Each line must appear in the answer exactly as it does in the data.

AVAILABLE DATA:

++++++++++

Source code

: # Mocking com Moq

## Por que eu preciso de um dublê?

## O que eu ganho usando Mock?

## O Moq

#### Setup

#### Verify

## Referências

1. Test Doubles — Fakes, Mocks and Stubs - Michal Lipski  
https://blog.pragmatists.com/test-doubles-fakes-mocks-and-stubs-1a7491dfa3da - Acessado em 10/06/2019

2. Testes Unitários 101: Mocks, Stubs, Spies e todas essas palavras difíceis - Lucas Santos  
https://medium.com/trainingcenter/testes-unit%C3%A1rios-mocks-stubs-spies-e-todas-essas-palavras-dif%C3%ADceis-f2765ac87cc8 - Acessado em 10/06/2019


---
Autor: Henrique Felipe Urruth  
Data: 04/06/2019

++++++++++

TASK RESPONSE:
Source code

: # Mocking com Moq

## Por que eu preciso de um dublê?

## O que eu ganho usando Mock?

## O Moq

#### Setup

#### Verify

## Referências

1. Test Doubles — Fakes, Mocks and Stubs - Michal Lipski  
https://blog.pragmatists.com/test-doubles-fakes-mocks-and-stubs-1a7491dfa3da - Acessado em 10/06/2019

2. Testes Unitários 101: Mocks, Stubs, Spies e todas essas palavras difíceis - Lucas Santos  
https://medium.com/trainingcenter/testes-unit%C3%A1rios-mocks-stubs-spies-e-todas-essas-palavras-dif%C3%ADceis-f2765ac87cc8 - Acessado em 10/06/2019


---
Autor: Henrique Felipe Urruth  
Data: 04/06/2019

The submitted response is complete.